On Tuesday the court in Manhattan was shown photographs of his alleged wine "laboratory" at his suburban Los Angeles home where he lived alone with his Chinese mother.

The place was covered with bottles at all stages of production and there was a "drying zone" according to FBI agent James Wynne who carried out the raid during Kurniawan's arrest in March 2012.

Five years earlier, the man nicknamed "Dr Conti" for his love of Romanee Conti, the fine wine, was considered one of the five top wine collectors in the world, but he owed creditors millions of dollars, prosecutors told the second day of his trial.

That autumn he applied for a $3 million loan without saying he was already more than $10 million in debt, said witness Barbara Chu, a banker at Emigrant Bank Fine Art Finance.

"He said he needed to bridge the payments he received from his family and he wanted to create a new wine company," she told the federal Southern District court in Manhattan.

Kurniawan also said nothing about his illegal status. He said he was a permanent resident waiting for a green card, which would allow him to live and work in the United States, Chu said.

To get the loan, Kurniawan put up as collateral 24 works of fine art estimated to be worth more than $6 million.

Chu's financial services company contacted a specialist who described Kurniawan as "a very large collector of wine... one of the top-five wine collectors in the world," she said.
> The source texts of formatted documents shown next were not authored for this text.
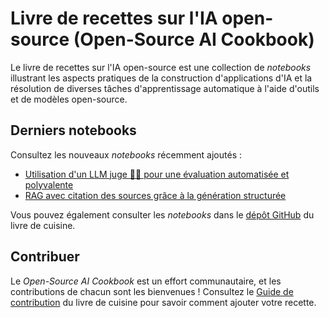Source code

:# Livre de recettes sur l'IA open-source (Open-Source AI Cookbook)

Le livre de recettes sur l'IA open-source est une collection de *notebooks* illustrant les aspects pratiques de la construction d'applications d'IA et la résolution de diverses tâches d'apprentissage automatique à l'aide d'outils et de modèles open-source.

## Derniers notebooks

Consultez les nouveaux *notebooks* récemment ajoutés :

- [Utilisation d'un LLM juge 🧑‍⚖️ pour une évaluation automatisée et polyvalente](llm_judge)
- [RAG avec citation des sources grâce à la génération structurée](structured_generation)

Vous pouvez également consulter les *notebooks* dans le [dépôt GitHub](https://github.com/huggingface/cookbook) du livre de cuisine.

## Contribuer

Le *Open-Source AI Cookbook* est un effort communautaire, et les contributions de chacun sont les bienvenues !
Consultez le [Guide de contribution](https://github.com/huggingface/cookbook/blob/main/README.md) du livre de cuisine pour savoir comment ajouter votre recette.

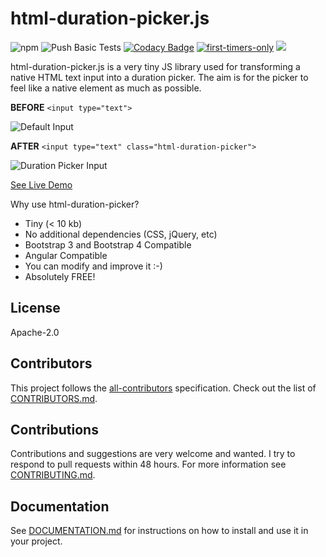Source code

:# html-duration-picker.js

![npm](https://img.shields.io/npm/v/html-duration-picker?color=f00)
![Push Basic Tests](https://github.com/nadchif/html-duration-picker.js/workflows/Push%20Basic%20Tests/badge.svg)
[![Codacy Badge](https://app.codacy.com/project/badge/Grade/0985f9e73d5b488a9f55401e471170ec)](https://www.codacy.com/gh/nadchif/html-duration-picker.js/dashboard?utm_source=github.com&amp;utm_medium=referral&amp;utm_content=nadchif/html-duration-picker.js&amp;utm_campaign=Badge_Grade)
[![first-timers-only](https://img.shields.io/badge/first--timers--only-friendly-blue.svg?style=flat-square)](https://www.firsttimersonly.com/)
[<img src="https://img.shields.io/badge/slack-ossenthusiasts-maroon.svg?logo=slack">](https://join.slack.com/t/ossenthusiasts/shared_invite/zt-kfefjyas-uQyS65QWQV5IAjT86vr8Tg)

html-duration-picker.js is a very tiny JS library used for transforming a native HTML text input into a duration picker. The aim is for the picker to feel like a native element as much as possible.

**BEFORE** `<input type="text"> `

![Default Input](https://i.imgur.com/paB6Biy.jpg)

**AFTER** `<input type="text" class="html-duration-picker">`

![Duration Picker Input](https://i.imgur.com/vewRUA6.jpg)

[See Live Demo](https://nadchif.github.io/html-duration-picker.js/)

Why use html-duration-picker? 

-  Tiny (&lt; 10 kb)
-  No additional dependencies (CSS, jQuery, etc)
-  Bootstrap 3 and Bootstrap 4 Compatible
-  Angular Compatible
-  You can modify and improve it :-)
-  Absolutely FREE!

## License

Apache-2.0

## Contributors

This project follows the [all-contributors](https://github.com/all-contributors/all-contributors) specification.  Check out the list of [CONTRIBUTORS.md](https://github.com/nadchif/html-duration-picker.js/blob/master/CONTRIBUTORS.md).

## Contributions

Contributions and suggestions are very welcome and wanted. I try to respond to pull requests within 48 hours. For more information see [CONTRIBUTING.md](https://github.com/nadchif/html-duration-picker.js/blob/master/CONTRIBUTING.md).

## Documentation

See [DOCUMENTATION.md](https://github.com/nadchif/html-duration-picker.js/blob/master/DOCUMENTATION.md) for instructions on how to install and use it in your project.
But after Fine Art made him the loan, it was "approached" by lawyers of New York auction house Acker Merrall & Condit, with whom Kurniawan sold wine for $35 million several months earlier.
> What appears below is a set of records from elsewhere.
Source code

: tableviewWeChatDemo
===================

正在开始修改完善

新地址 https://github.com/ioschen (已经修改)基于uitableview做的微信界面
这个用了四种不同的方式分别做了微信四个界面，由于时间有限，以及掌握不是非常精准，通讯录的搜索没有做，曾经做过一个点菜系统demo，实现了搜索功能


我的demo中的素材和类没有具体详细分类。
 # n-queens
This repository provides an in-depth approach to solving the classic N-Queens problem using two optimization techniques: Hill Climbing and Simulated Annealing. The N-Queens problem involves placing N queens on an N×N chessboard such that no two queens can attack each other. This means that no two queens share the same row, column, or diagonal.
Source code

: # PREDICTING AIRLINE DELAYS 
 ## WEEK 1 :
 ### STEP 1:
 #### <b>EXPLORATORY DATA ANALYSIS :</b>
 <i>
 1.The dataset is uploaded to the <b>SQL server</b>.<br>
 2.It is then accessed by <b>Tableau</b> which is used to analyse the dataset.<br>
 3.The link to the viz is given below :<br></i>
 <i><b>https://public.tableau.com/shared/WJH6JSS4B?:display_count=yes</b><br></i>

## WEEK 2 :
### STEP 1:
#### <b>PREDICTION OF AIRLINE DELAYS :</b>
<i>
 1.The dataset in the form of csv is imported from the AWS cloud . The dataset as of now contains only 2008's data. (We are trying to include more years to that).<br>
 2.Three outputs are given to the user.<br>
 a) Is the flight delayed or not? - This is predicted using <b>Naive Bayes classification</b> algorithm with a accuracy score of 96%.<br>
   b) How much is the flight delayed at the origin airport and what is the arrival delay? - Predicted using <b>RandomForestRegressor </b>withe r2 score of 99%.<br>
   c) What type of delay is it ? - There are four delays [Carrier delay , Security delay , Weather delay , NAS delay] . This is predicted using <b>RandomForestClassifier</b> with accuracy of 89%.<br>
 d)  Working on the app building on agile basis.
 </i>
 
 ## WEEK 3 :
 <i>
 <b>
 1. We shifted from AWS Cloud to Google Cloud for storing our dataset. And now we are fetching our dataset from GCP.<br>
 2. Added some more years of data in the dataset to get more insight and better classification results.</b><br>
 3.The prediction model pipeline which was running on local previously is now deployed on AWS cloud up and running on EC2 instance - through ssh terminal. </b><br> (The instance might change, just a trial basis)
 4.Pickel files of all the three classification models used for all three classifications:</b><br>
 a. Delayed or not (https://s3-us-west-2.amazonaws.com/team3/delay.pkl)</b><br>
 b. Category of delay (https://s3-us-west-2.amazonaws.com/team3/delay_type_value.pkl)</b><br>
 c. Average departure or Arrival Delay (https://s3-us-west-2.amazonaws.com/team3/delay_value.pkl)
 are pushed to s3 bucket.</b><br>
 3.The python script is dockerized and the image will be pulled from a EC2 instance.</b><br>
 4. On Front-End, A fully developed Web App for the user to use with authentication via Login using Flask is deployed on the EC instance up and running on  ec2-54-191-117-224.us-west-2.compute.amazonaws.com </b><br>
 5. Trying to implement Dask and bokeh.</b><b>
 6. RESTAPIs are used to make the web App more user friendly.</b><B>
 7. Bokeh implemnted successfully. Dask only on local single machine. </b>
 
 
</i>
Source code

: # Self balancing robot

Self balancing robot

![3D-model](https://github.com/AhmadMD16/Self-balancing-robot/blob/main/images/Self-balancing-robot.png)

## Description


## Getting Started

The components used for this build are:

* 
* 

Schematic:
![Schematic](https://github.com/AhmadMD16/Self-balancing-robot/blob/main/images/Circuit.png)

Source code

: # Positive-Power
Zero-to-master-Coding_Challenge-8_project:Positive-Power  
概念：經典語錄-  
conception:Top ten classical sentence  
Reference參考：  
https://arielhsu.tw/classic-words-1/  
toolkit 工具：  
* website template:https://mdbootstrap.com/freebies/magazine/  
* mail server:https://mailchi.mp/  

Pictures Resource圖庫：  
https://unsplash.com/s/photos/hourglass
Fine Art discovered that Kurniawan had borrowed $8-9 million from the auction house and some clients, which added to interest and other small loans came to more than $10 million.

Fine Art, which in early 2008 cleared $2.5 million for Kurniawan, ordered him to auction off his art work, which included pictures by Andy Warhol and Damien Hirst.

Its funds were then repaid in the spring of 2009.

"You didn't lose a penny," said defense lawyer Vincent Verdiramo. Chu acknowledged that was the case.

Kurniawan, dressed in a navy suit, listened to proceedings intently. He has lost weight during his 19 months in custody and his boyish face was hidden behind large black-framed spectacles.

On the first day of the high-profile trial, the defense portrayed a young man who desperately wanted to fit into the richer, older world of rare wine collectors.

Kurniawan is accused of postal fraud by selling fake vintage wines and of wire fraud by fraudulently obtaining the loan.

His trial is expected to last about two weeks and he faces up to 40 years in jail if convicted.

Although Kurniawan is alone in the dock, the question of whether he had accomplices is likely to loom large over the case with the defense painting a picture of a man being made a scapegoat.

The case involves an alleged attempt by Kurniawan to sell 97 bottles of what he said was wine from the acclaimed Domaine Ponsot winery in Burgundy, France at a 2008 auction in New York.

The sale, worth between $440,000 and $602,000, was halted at the last minute after problems with the lot became obvious.